■ **YOUR TASK**
Lines with the word "move" are the answer; copy each of them from the data below.

*** Block opens ***

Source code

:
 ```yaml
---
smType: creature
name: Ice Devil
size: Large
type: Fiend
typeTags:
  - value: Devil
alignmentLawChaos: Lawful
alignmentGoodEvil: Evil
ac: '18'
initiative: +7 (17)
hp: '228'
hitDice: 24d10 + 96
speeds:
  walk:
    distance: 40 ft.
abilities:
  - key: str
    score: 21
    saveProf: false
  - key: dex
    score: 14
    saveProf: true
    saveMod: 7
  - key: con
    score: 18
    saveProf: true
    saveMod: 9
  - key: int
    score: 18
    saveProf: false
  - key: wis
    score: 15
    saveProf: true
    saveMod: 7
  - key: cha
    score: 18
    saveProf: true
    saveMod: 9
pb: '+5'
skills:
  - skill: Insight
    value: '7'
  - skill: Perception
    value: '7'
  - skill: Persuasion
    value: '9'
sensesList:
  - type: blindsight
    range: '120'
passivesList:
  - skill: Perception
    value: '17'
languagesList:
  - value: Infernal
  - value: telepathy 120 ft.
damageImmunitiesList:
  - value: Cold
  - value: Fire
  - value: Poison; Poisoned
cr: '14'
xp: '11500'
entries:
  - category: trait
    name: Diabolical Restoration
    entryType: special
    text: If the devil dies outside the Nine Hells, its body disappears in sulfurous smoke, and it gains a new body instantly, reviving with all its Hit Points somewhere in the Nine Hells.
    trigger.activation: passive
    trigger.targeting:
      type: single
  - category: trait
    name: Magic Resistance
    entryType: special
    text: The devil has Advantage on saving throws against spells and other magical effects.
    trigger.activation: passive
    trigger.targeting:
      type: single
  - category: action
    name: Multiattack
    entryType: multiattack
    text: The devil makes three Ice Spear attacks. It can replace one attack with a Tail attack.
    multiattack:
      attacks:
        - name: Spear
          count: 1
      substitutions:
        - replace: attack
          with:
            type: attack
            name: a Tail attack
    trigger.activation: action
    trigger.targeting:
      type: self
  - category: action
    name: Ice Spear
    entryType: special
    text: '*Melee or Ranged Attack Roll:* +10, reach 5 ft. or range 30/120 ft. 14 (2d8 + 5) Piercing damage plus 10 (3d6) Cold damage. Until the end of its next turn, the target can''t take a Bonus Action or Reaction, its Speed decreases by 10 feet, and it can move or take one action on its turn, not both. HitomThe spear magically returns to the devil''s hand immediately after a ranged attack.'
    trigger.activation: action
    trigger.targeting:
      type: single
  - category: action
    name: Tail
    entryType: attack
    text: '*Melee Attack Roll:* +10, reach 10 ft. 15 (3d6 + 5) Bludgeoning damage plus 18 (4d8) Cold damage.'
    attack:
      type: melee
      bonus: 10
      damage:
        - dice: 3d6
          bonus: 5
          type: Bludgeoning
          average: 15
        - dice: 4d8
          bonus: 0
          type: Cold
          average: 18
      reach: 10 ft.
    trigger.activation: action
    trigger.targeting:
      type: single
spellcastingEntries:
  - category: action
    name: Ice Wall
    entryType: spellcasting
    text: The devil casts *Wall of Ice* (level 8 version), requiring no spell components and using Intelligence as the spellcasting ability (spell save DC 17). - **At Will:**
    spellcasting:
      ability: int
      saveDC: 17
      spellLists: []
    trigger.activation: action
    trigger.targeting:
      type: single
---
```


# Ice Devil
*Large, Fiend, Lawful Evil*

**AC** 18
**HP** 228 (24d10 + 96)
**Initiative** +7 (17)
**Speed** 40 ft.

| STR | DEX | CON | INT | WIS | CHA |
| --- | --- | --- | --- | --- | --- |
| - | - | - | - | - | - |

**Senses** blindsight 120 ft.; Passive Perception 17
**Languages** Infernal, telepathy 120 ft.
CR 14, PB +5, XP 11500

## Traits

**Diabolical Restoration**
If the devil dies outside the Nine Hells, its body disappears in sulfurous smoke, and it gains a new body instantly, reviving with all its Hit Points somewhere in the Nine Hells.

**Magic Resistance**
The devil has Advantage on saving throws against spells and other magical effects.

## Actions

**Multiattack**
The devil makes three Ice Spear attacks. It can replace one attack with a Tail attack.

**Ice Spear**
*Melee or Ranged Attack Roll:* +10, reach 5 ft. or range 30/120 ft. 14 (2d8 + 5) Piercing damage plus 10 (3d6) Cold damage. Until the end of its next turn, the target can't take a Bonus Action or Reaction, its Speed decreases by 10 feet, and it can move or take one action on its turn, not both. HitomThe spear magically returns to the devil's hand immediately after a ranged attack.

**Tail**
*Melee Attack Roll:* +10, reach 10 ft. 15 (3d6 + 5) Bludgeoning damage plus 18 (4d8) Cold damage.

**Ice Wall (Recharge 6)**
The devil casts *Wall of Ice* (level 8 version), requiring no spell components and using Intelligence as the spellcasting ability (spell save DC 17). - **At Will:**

*** Block closes ***

■ **THE ANSWER**
    text: '*Melee or Ranged Attack Roll:* +10, reach 5 ft. or range 30/120 ft. 14 (2d8 + 5) Piercing damage plus 10 (3d6) Cold damage. Until the end of its next turn, the target can''t take a Bonus Action or Reaction, its Speed decreases by 10 feet, and it can move or take one action on its turn, not both. HitomThe spear magically returns to the devil''s hand immediately after a ranged attack.'
*Melee or Ranged Attack Roll:* +10, reach 5 ft. or range 30/120 ft. 14 (2d8 + 5) Piercing damage plus 10 (3d6) Cold damage. Until the end of its next turn, the target can't take a Bonus Action or Reaction, its Speed decreases by 10 feet, and it can move or take one action on its turn, not both. HitomThe spear magically returns to the devil's hand immediately after a ranged attack.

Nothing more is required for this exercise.